WHAT IS BEING ASKED: Please copy each line in the records below that contains the string "another".
Start of SUPPLIED RECORDS
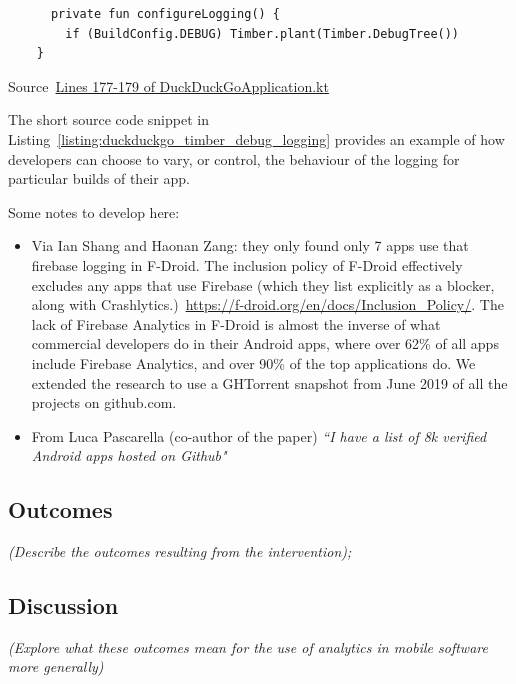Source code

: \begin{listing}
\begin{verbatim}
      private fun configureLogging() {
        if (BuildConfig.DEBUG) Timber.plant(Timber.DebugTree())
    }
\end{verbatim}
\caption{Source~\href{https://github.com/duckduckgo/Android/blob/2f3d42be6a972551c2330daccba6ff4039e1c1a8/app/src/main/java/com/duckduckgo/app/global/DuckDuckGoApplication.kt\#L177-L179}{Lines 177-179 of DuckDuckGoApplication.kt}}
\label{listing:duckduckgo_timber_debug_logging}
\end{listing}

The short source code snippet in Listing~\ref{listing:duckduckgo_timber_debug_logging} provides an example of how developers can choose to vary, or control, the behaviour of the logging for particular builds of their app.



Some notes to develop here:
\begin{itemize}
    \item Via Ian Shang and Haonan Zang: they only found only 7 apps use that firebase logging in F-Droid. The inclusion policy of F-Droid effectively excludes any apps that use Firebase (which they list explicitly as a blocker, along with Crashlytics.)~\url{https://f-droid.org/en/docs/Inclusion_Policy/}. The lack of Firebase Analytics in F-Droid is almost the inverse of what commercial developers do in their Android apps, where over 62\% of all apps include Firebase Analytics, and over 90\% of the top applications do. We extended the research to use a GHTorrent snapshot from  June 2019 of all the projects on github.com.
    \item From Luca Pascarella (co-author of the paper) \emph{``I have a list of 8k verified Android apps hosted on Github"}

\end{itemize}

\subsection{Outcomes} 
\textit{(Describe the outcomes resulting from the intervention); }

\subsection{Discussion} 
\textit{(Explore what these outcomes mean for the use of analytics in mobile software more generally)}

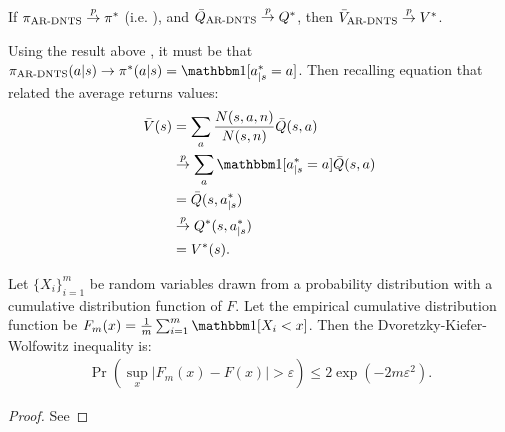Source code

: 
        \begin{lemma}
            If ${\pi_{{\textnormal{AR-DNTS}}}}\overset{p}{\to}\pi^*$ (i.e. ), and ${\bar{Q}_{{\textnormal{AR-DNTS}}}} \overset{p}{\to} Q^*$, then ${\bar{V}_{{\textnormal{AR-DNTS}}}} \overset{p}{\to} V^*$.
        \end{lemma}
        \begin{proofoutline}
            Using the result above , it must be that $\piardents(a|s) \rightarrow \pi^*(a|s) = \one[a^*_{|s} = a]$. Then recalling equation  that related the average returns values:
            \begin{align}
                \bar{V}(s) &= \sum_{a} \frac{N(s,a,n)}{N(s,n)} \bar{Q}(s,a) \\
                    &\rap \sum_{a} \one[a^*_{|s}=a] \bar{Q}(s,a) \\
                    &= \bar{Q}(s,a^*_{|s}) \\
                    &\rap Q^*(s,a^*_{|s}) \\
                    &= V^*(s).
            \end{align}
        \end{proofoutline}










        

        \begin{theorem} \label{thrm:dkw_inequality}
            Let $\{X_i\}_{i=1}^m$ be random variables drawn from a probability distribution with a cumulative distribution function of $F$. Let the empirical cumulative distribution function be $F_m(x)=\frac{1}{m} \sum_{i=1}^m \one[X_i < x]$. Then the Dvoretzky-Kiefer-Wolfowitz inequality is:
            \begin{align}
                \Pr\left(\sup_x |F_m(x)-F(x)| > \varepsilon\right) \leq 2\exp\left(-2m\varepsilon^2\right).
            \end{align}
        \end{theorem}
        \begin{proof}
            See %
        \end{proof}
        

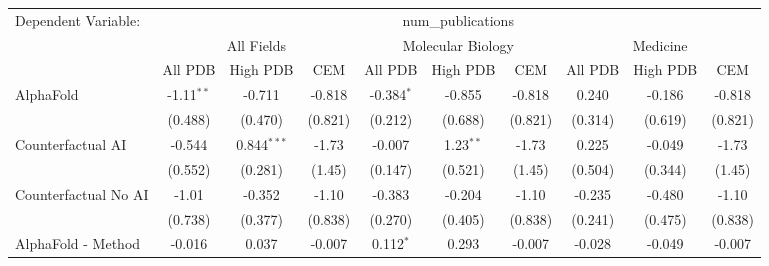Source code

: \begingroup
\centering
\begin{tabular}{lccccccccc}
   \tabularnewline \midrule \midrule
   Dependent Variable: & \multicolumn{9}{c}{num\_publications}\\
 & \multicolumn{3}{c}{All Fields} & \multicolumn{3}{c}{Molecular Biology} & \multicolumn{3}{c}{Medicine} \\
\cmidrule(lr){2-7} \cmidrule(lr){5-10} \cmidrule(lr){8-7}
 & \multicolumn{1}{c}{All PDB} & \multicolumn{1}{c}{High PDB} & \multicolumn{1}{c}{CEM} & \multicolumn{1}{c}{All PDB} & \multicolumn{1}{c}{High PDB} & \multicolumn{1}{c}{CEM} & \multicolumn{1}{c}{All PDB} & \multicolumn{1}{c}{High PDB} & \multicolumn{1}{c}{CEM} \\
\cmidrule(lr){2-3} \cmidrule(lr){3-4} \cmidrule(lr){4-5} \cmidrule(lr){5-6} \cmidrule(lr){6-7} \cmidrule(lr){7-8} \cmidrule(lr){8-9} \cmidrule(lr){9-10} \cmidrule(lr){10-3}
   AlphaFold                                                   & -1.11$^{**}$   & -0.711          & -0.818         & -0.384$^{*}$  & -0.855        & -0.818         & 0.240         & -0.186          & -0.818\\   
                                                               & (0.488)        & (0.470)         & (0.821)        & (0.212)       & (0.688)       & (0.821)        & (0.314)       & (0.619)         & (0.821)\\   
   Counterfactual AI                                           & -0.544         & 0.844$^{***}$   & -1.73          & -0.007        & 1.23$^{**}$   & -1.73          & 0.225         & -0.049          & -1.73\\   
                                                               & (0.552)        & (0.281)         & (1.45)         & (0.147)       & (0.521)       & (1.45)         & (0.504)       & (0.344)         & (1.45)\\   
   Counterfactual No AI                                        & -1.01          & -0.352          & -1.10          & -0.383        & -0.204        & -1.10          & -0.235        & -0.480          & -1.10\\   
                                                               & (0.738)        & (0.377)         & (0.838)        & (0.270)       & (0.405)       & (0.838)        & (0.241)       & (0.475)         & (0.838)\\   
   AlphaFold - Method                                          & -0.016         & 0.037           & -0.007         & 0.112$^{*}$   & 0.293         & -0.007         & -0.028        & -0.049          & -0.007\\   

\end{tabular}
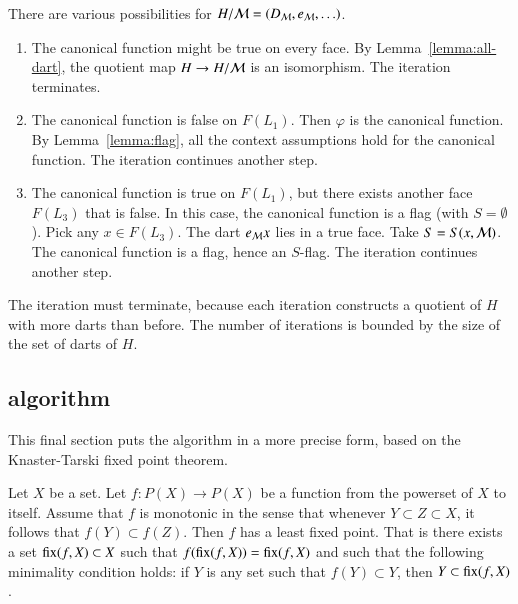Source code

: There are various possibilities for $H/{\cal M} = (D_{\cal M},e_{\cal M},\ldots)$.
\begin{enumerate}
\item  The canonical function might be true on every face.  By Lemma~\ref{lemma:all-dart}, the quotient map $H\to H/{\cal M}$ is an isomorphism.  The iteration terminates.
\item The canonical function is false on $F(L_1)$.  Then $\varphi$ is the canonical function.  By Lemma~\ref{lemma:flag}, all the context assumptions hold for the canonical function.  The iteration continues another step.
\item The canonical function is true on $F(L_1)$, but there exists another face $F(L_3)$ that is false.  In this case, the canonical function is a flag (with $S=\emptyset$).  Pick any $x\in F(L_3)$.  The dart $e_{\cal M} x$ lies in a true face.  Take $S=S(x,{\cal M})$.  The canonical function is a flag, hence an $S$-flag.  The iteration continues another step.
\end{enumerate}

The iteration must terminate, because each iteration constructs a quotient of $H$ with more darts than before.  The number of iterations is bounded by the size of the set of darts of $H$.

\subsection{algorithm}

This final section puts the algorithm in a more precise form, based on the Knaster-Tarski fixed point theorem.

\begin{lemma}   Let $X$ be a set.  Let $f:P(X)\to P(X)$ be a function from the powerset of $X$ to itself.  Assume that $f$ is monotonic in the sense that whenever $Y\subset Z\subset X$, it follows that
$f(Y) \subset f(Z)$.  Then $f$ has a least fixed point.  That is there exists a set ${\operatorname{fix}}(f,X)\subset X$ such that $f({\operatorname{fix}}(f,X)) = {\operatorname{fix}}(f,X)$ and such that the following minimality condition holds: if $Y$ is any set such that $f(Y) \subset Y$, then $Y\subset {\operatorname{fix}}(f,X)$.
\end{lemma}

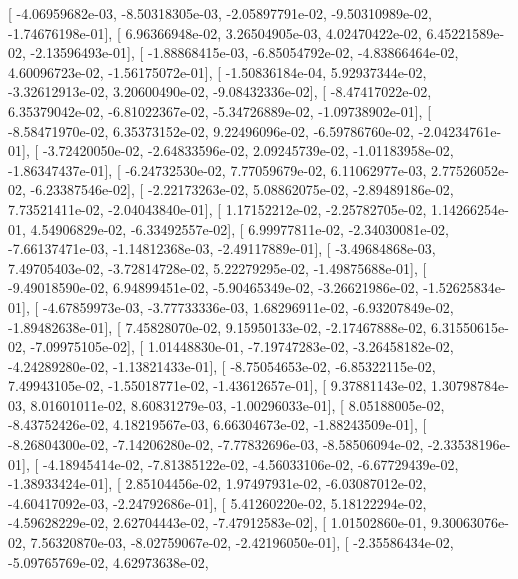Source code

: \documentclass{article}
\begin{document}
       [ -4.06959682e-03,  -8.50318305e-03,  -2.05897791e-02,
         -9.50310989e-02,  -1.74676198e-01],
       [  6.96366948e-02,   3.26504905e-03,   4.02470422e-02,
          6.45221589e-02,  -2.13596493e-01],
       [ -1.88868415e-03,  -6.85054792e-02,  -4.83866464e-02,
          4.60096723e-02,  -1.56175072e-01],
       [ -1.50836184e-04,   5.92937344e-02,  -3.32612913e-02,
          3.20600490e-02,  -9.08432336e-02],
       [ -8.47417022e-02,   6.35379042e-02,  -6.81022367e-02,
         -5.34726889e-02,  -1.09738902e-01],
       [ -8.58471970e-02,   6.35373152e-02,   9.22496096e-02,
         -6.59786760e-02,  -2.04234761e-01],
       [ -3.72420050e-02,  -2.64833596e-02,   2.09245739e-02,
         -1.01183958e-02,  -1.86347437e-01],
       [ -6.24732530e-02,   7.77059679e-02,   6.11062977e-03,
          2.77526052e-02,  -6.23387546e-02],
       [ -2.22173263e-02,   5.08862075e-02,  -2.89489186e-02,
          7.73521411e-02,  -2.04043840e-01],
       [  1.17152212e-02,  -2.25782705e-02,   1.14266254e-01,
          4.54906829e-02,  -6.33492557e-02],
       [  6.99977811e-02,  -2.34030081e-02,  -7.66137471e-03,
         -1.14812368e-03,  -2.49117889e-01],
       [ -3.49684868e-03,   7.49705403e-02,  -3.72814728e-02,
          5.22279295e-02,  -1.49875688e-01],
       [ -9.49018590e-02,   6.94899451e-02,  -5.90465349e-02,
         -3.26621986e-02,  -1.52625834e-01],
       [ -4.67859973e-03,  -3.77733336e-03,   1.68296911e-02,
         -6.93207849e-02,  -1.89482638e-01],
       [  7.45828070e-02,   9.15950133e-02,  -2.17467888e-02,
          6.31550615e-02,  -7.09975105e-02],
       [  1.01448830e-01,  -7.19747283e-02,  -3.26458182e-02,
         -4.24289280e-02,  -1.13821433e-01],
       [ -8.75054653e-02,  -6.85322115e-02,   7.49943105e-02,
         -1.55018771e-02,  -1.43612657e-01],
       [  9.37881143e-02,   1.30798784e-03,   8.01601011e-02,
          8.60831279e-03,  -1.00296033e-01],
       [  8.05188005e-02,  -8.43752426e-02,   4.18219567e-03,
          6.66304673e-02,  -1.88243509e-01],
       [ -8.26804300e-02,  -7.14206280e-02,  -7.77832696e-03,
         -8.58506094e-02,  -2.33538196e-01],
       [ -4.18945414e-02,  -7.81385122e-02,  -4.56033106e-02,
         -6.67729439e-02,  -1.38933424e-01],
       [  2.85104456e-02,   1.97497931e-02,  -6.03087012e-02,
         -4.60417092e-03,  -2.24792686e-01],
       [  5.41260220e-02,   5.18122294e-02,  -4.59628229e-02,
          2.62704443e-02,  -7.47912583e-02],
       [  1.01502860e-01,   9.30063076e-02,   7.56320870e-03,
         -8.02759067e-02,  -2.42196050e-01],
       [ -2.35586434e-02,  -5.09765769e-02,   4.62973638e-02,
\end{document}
End of SUPPLIED RECORDS
WORKED SOLUTION:
\item The canonical function is false on $F(L_1)$.  Then $\varphi$ is the canonical function.  By Lemma~\ref{lemma:flag}, all the context assumptions hold for the canonical function.  The iteration continues another step.
\item The canonical function is true on $F(L_1)$, but there exists another face $F(L_3)$ that is false.  In this case, the canonical function is a flag (with $S=\emptyset$).  Pick any $x\in F(L_3)$.  The dart $e_{\cal M} x$ lies in a true face.  Take $S=S(x,{\cal M})$.  The canonical function is a flag, hence an $S$-flag.  The iteration continues another step.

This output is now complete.